Your objective » Search the records for the word "Agent" and pick out every line that has it.

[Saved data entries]

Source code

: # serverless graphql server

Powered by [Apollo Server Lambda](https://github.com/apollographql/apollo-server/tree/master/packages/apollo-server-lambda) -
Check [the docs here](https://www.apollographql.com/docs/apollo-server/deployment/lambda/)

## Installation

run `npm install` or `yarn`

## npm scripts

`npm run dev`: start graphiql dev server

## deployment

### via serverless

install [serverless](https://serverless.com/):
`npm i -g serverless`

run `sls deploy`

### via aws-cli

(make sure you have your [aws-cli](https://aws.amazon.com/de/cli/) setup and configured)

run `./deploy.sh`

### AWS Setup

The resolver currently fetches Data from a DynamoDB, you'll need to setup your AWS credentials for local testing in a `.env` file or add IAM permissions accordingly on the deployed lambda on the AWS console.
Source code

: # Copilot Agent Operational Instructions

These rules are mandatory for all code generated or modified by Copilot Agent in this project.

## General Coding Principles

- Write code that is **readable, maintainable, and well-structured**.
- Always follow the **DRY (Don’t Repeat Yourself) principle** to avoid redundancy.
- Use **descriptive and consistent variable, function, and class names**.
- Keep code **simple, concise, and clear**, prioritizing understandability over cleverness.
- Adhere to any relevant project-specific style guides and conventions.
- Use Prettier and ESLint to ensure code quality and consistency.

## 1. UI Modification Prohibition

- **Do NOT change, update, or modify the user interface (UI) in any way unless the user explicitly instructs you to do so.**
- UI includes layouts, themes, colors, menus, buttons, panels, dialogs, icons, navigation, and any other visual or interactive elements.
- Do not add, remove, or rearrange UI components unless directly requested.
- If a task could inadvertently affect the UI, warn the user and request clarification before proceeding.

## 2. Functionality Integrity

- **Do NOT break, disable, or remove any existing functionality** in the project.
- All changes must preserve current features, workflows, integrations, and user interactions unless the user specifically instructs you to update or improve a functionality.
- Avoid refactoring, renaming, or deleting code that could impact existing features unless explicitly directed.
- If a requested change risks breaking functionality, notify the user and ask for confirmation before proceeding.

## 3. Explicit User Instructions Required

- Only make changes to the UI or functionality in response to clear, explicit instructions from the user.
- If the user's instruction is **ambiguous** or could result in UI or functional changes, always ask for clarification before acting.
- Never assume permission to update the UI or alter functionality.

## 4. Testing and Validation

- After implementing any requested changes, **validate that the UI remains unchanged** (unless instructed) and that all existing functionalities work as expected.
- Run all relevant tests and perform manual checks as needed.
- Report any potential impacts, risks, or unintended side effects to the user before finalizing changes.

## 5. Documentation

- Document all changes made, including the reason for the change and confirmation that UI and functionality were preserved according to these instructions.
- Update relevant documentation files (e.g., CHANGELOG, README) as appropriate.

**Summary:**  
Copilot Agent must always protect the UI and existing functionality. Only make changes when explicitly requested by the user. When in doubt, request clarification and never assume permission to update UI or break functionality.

Response »
: # Copilot Agent Operational Instructions
These rules are mandatory for all code generated or modified by Copilot Agent in this project.
Copilot Agent must always protect the UI and existing functionality. Only make changes when explicitly requested by the user. When in doubt, request clarification and never assume permission to update UI or break functionality.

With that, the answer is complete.